@hackage cuckoo-filter0.1.0.2

Pure and impure Cuckoo Filter

cuckoo-filter

HackageBuild Status

Cuckoo filters are a probabilistic data structure used to answer questions like "Have I already seen this user" or "Is this word in the English language?". They're probabilistic because each membership operation has a false positive probability. It guarnatees that there will never be a false negative, but may have a low chance of false positives.

Bloom filters are the cannonical probabilistic filter structure, and cuckoo filters are a simlar but different tool. As a bloom filter's load factor increases, the chance of false positive trends towards 100%, but the inserts will never fail. On the other hand, a Cuckoo filter retains a relatively stable false positive probability under load, but as load approahes 95% inserts will begin to fail. In either case you probably want to resize your filter...

This implementation has the following properties:

  • Buckets of 4 elements
  • 8 bit fingerprints
  • Cycle termination during item kicking occurs after (0.1 * size) buckets have been checked.
  • Size may be any non-zero natural number (not limited to powers of 2)

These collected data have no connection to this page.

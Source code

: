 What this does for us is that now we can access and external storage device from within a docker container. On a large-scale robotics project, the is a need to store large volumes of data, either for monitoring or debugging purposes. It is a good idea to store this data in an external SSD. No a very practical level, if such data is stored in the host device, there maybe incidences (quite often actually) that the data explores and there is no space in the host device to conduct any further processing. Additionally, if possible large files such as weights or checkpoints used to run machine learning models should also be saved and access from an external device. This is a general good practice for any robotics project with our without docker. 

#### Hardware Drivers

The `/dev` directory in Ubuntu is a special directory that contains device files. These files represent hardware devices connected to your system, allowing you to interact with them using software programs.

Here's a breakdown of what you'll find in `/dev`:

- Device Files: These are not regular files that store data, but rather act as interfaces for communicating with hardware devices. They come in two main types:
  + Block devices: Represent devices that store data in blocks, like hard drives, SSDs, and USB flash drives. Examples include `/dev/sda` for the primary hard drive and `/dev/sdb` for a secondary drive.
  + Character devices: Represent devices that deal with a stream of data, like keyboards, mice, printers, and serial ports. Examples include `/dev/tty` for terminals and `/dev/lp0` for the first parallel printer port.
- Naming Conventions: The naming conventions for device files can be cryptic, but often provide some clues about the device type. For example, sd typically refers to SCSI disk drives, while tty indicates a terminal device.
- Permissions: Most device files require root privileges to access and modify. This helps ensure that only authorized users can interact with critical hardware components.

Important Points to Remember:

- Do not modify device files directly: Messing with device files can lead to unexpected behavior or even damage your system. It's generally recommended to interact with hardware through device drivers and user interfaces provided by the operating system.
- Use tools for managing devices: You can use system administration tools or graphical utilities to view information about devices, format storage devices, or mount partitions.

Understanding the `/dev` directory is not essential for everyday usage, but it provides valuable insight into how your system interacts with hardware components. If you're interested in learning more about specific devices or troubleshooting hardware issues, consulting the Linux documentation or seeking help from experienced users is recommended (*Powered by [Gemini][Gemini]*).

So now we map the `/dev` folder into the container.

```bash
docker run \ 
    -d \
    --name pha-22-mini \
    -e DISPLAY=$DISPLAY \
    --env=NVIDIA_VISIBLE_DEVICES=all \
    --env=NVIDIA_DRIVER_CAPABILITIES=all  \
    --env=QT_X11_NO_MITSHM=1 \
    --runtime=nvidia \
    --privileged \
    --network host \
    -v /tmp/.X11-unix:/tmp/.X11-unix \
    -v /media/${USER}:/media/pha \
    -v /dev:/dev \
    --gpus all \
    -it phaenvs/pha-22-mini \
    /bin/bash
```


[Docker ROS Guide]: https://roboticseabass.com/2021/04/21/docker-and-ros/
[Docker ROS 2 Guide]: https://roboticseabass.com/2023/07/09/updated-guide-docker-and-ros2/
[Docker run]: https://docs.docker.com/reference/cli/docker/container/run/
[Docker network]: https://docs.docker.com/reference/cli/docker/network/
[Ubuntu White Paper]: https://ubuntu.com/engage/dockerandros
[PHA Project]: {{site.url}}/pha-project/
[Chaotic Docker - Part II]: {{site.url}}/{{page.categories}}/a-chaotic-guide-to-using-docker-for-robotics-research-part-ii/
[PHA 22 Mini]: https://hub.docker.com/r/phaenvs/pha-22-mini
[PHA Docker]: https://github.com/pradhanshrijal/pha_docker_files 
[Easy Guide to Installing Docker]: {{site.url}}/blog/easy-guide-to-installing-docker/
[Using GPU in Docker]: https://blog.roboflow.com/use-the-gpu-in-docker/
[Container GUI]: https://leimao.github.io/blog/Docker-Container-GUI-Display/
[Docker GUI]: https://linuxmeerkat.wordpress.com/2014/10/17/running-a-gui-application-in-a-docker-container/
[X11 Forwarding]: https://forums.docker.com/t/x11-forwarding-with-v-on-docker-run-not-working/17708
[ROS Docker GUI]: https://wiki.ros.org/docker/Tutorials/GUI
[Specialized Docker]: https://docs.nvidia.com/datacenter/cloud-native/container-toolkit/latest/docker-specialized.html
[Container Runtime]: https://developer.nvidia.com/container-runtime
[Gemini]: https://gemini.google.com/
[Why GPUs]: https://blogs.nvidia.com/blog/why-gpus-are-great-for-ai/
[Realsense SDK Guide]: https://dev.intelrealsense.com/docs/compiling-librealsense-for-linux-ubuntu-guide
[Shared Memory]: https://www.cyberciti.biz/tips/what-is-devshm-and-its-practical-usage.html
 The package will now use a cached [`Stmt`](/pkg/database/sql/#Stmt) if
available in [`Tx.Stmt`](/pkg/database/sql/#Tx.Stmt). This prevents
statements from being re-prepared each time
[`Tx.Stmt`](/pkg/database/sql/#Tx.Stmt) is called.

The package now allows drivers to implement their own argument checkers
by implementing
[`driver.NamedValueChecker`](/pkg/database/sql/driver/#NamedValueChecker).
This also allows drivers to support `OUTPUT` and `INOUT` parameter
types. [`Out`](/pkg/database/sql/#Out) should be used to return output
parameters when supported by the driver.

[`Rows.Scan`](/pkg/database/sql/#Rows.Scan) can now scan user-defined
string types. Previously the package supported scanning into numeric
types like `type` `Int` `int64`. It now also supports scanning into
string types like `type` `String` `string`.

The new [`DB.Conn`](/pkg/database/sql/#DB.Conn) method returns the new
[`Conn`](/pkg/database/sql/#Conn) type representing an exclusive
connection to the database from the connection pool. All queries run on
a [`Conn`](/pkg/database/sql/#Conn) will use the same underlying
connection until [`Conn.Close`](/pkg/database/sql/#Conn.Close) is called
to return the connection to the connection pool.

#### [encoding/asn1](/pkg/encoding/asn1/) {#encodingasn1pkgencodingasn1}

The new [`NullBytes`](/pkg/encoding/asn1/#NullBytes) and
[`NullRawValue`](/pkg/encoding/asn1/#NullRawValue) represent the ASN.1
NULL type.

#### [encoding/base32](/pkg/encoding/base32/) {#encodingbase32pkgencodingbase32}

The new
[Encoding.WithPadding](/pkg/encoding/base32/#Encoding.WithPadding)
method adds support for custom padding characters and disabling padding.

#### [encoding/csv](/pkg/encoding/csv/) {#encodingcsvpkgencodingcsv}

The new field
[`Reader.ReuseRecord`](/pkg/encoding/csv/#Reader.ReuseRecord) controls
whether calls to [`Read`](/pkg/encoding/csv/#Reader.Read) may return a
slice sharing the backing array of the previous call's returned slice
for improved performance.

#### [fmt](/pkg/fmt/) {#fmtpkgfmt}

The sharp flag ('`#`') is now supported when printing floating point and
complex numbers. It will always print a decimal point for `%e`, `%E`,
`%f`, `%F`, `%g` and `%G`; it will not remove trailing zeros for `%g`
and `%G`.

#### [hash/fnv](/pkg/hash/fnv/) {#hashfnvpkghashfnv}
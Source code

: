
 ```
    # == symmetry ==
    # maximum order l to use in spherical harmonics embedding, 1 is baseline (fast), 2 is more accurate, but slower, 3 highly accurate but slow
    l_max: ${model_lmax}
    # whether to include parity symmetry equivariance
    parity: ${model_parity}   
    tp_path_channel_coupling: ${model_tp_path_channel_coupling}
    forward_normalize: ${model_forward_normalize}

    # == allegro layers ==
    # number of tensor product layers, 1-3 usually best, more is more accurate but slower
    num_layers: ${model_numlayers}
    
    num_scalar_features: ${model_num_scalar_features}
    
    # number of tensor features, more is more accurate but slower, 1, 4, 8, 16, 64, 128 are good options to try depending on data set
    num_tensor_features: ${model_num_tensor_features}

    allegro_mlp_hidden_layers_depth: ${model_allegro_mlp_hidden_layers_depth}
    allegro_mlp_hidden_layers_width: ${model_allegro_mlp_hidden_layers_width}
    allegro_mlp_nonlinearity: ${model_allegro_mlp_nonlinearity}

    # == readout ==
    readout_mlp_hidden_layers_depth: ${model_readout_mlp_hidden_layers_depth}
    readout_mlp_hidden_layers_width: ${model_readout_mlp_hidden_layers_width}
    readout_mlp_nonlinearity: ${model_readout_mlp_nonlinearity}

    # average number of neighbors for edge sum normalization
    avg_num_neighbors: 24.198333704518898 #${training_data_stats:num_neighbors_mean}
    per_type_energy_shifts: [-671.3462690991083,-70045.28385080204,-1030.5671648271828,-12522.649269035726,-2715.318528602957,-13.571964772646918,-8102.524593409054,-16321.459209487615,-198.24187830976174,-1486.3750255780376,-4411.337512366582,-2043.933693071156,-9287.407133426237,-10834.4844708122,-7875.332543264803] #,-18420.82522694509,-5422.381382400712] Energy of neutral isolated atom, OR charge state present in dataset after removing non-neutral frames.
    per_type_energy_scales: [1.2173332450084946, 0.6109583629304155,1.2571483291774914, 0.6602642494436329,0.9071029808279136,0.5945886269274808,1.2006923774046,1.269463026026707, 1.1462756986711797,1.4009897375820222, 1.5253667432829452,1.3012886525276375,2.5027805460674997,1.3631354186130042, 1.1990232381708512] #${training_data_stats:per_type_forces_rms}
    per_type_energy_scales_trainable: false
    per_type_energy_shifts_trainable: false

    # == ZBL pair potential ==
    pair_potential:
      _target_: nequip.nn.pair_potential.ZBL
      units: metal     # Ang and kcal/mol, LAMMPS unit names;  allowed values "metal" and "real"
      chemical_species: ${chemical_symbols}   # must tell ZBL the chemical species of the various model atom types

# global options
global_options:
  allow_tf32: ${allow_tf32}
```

For more details about how Cuckoo filters work, I recommend you read Fan et. al.'s 2016 paper https://www.cs.cmu.edu/~dga/papers/cuckoo-conext2014.pdf.

Usage

Cuckoo filters support three operations: insert, member, and delete. See the haddocks for details.

Performance

As you'll find in the criterion results, the pure version of the filter can handle ~1.6 million insertions/s. From memory profiles, the vast majority of the memory is taken up by the underlying implementation of Filter, so this is an obvious area for improvement.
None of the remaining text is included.